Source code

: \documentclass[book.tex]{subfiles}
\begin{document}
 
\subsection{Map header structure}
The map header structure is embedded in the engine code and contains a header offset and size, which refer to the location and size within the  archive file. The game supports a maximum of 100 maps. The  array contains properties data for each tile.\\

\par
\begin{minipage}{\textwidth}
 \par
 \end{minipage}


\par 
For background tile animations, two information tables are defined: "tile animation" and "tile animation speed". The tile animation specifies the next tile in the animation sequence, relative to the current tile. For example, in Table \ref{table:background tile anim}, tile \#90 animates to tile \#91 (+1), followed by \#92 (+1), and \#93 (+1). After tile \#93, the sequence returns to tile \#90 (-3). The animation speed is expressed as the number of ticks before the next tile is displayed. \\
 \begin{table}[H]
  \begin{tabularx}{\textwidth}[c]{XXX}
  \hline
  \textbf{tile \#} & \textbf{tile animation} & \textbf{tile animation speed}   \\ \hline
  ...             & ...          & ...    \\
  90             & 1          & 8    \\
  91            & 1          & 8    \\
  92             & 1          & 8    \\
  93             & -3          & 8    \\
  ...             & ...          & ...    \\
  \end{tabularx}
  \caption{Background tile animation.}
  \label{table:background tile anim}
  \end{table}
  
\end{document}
◇ ◇ ◇ ◇
## Exercise description:
Your answer should be every entry above, repeated exactly.

## Task response:
Source code

: \documentclass[book.tex]{subfiles}
\begin{document}
 
\subsection{Map header structure}
The map header structure is embedded in the engine code and contains a header offset and size, which refer to the location and size within the  archive file. The game supports a maximum of 100 maps. The  array contains properties data for each tile.\\

\par
\begin{minipage}{\textwidth}
 \par
 \end{minipage}


\par 
For background tile animations, two information tables are defined: "tile animation" and "tile animation speed". The tile animation specifies the next tile in the animation sequence, relative to the current tile. For example, in Table \ref{table:background tile anim}, tile \#90 animates to tile \#91 (+1), followed by \#92 (+1), and \#93 (+1). After tile \#93, the sequence returns to tile \#90 (-3). The animation speed is expressed as the number of ticks before the next tile is displayed. \\
 \begin{table}[H]
  \begin{tabularx}{\textwidth}[c]{XXX}
  \hline
  \textbf{tile \#} & \textbf{tile animation} & \textbf{tile animation speed}   \\ \hline
  ...             & ...          & ...    \\
  90             & 1          & 8    \\
  91            & 1          & 8    \\
  92             & 1          & 8    \\
  93             & -3          & 8    \\
  ...             & ...          & ...    \\
  \end{tabularx}
  \caption{Background tile animation.}
  \label{table:background tile anim}
  \end{table}
  
\end{document}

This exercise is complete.